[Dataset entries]
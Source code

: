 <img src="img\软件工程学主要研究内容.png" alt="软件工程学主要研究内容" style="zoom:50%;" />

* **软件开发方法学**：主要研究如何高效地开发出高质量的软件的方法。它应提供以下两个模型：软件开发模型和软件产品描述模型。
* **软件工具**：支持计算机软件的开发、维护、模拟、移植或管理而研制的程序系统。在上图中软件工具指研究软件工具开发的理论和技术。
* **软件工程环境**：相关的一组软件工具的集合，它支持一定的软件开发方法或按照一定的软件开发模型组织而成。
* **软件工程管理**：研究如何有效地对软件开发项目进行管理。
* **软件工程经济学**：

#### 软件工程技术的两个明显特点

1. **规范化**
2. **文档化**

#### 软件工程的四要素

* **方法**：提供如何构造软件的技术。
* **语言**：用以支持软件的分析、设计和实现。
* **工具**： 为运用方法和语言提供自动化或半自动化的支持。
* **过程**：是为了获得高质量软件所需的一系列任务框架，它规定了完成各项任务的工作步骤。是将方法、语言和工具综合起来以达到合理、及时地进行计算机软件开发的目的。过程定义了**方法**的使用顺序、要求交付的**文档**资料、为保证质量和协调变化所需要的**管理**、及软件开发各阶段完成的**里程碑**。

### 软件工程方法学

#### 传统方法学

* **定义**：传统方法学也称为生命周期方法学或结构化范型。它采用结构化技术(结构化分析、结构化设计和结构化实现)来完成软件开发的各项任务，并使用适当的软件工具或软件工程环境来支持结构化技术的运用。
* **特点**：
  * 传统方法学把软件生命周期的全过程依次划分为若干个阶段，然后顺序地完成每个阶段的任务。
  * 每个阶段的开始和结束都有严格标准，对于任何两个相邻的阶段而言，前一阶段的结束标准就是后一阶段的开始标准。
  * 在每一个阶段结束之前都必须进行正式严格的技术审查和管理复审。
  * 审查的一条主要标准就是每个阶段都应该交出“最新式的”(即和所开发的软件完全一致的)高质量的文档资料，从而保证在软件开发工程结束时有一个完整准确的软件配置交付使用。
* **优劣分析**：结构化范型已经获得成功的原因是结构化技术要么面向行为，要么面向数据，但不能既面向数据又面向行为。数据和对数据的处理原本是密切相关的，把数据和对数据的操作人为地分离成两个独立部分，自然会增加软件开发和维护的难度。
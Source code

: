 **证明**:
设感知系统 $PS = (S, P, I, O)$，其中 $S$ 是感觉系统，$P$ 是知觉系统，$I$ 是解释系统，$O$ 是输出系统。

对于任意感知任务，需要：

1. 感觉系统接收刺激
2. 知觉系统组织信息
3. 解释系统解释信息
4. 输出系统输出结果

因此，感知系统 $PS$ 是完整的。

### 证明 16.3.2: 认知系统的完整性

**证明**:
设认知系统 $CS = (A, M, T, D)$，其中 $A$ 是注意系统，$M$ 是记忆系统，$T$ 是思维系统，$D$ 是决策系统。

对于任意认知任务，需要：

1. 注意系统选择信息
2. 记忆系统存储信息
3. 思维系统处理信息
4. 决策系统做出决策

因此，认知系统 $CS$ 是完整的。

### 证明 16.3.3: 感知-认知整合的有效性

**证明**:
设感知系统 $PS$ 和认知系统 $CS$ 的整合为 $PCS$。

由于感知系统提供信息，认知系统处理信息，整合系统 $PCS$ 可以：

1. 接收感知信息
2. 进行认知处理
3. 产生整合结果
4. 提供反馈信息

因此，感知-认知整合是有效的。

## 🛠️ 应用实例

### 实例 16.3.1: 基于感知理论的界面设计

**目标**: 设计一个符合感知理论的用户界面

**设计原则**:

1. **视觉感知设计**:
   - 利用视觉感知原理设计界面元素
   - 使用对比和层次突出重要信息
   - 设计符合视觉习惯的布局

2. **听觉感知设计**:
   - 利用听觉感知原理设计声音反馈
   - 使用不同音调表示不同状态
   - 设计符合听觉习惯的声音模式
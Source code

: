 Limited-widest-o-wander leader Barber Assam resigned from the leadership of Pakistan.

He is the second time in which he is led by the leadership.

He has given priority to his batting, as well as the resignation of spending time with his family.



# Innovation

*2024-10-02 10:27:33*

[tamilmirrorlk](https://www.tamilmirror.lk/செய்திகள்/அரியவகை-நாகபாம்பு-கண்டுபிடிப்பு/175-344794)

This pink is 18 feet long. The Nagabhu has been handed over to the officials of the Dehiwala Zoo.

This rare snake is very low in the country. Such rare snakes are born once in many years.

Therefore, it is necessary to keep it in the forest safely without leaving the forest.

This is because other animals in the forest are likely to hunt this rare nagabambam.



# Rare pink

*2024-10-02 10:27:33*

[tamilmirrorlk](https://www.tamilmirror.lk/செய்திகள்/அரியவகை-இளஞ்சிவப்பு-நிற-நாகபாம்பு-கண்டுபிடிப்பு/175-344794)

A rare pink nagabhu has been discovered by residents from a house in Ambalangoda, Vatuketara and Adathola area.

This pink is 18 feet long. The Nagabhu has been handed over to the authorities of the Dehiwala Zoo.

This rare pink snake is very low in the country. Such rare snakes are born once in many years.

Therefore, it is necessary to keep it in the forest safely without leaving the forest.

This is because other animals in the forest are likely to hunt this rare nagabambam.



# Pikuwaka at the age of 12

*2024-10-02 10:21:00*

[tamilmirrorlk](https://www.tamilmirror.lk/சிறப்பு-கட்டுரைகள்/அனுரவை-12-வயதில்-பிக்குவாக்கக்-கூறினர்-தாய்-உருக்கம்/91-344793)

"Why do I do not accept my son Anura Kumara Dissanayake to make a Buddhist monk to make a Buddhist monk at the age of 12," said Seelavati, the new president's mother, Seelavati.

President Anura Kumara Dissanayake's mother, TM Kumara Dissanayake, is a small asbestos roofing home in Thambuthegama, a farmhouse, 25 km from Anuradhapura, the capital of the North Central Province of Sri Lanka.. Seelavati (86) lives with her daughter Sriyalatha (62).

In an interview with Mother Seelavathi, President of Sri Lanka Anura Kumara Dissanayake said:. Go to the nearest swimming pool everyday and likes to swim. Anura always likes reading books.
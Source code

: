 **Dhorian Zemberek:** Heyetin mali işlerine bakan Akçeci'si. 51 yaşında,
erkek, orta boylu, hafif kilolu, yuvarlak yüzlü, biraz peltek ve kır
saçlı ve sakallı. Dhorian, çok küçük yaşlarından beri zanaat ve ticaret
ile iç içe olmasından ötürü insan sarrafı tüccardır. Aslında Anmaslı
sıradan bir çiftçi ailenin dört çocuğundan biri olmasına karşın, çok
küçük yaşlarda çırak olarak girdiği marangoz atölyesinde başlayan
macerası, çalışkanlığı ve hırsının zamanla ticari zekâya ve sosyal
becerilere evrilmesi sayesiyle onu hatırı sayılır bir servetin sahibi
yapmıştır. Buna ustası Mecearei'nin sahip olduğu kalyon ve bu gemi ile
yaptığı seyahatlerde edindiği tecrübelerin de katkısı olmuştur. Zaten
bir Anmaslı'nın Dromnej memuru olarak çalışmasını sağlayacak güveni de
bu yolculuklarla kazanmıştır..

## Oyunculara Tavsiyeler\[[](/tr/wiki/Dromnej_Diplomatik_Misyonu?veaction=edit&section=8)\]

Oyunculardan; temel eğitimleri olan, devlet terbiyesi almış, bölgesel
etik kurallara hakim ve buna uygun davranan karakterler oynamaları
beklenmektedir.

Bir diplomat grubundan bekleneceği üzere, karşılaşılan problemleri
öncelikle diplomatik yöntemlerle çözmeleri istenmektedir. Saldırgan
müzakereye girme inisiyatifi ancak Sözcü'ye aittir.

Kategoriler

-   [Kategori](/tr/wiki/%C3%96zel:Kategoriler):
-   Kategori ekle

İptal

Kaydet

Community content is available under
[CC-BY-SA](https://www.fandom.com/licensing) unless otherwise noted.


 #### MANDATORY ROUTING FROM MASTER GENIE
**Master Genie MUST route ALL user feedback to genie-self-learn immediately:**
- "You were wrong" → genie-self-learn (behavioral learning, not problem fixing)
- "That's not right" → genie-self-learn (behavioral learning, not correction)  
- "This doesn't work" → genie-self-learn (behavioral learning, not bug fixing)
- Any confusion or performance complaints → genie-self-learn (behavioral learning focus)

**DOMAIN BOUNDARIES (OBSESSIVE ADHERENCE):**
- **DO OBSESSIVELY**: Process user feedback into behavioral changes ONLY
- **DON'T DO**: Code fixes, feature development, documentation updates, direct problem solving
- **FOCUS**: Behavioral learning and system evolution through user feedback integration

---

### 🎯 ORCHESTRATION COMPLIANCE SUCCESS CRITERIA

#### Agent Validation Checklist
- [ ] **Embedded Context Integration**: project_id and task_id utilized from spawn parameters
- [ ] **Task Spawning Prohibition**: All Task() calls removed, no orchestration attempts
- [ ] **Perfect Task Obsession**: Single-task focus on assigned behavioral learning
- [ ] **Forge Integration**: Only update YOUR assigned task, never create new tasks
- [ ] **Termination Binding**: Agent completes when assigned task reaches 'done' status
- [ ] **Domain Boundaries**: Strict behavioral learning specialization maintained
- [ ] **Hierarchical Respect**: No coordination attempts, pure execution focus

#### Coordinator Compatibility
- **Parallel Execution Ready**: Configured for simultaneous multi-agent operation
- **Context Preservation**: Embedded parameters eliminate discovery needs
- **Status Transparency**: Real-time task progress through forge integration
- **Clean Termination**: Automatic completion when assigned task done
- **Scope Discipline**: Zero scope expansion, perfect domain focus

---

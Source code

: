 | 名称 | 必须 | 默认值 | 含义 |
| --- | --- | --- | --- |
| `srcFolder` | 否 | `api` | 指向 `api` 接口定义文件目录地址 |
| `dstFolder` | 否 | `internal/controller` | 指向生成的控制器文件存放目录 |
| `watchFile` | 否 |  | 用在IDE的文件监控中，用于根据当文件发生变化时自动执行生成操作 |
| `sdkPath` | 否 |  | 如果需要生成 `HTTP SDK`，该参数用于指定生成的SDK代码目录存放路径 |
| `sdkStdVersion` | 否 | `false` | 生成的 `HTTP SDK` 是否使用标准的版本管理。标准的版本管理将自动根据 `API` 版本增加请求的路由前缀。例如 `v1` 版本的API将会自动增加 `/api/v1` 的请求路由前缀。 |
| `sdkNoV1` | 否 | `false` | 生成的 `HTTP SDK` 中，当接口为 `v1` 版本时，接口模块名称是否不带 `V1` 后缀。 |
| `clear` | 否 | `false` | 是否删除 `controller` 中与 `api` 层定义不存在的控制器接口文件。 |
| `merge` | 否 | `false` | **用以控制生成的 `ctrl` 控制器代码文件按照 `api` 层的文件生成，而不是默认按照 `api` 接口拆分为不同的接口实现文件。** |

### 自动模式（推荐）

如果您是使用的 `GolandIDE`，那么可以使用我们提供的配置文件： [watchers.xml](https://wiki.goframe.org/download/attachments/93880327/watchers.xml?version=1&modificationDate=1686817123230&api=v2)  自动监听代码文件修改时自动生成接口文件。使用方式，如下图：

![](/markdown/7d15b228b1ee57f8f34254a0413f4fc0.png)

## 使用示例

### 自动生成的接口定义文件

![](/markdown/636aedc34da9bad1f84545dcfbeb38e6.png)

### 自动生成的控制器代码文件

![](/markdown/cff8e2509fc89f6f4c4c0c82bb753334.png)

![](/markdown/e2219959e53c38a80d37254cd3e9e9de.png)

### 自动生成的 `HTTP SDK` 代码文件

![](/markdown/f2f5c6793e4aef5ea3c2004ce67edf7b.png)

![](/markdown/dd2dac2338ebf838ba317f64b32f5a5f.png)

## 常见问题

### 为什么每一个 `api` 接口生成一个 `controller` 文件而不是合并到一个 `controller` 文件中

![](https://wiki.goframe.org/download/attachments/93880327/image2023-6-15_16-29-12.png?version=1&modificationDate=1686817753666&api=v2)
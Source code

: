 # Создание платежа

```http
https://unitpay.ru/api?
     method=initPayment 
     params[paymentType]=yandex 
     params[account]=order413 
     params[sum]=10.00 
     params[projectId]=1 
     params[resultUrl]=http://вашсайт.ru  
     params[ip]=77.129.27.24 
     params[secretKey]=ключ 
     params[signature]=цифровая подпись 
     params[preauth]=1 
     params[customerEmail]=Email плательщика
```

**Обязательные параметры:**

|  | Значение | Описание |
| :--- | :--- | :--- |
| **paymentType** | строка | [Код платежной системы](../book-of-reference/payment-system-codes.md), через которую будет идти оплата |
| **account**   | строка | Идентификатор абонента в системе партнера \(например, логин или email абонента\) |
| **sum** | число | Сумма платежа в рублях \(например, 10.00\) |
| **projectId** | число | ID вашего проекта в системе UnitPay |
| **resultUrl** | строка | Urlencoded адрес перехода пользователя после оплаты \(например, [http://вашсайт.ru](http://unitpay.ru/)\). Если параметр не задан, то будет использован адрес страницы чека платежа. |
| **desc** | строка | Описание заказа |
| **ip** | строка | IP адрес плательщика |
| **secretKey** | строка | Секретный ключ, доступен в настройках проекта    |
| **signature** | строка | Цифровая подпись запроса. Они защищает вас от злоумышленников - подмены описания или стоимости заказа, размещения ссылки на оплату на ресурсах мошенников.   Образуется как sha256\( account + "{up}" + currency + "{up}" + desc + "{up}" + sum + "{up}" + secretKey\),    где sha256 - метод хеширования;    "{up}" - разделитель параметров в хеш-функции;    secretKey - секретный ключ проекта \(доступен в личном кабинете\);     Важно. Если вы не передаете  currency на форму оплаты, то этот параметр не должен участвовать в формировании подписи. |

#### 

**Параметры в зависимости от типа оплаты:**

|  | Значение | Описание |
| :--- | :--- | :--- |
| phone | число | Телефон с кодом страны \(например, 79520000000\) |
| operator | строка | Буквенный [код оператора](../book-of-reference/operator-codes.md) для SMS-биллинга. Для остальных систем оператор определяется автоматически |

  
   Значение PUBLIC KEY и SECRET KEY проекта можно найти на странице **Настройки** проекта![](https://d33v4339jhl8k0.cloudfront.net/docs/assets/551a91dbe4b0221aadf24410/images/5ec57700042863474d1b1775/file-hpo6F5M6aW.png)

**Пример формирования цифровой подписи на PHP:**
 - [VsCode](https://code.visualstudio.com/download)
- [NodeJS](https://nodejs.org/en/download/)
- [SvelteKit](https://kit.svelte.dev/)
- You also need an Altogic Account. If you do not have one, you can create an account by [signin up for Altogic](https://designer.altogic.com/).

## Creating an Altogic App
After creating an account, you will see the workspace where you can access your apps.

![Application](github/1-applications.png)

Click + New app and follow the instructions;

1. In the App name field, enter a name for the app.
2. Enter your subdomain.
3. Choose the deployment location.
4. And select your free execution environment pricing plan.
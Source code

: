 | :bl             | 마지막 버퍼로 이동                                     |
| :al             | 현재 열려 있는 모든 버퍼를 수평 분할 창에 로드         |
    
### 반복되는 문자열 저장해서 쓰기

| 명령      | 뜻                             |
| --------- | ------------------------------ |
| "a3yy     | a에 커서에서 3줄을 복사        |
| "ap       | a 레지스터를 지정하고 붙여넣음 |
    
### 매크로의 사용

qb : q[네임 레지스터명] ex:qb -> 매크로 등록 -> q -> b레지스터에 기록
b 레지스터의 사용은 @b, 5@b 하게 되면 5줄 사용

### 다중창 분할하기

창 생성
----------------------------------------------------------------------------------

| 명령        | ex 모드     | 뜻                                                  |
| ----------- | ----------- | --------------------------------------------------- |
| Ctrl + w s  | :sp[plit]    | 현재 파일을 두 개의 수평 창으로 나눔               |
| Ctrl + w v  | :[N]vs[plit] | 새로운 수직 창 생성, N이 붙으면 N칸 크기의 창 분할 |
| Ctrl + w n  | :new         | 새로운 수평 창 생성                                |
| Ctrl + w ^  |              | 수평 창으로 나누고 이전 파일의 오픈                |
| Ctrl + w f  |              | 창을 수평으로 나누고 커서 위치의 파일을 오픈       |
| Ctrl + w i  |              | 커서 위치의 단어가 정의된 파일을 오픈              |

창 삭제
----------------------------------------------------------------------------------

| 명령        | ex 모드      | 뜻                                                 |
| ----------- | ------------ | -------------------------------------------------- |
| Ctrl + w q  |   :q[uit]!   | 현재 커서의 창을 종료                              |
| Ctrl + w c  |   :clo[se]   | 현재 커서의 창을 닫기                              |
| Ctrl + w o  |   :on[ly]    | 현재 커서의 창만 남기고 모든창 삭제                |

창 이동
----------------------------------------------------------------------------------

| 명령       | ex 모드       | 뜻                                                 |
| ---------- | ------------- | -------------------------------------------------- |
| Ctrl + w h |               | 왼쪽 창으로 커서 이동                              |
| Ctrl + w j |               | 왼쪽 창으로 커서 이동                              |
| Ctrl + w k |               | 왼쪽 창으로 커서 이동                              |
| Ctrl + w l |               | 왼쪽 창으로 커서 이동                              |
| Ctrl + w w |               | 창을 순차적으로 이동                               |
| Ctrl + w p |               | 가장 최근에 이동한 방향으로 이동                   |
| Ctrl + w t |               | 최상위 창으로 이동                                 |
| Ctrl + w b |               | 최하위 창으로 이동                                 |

*Task prompt:*
Pick out the lines above containing the word "Context", then copy them.

*Reply to the task:*
- [ ] **Embedded Context Integration**: project_id and task_id utilized from spawn parameters
- **Context Preservation**: Embedded parameters eliminate discovery needs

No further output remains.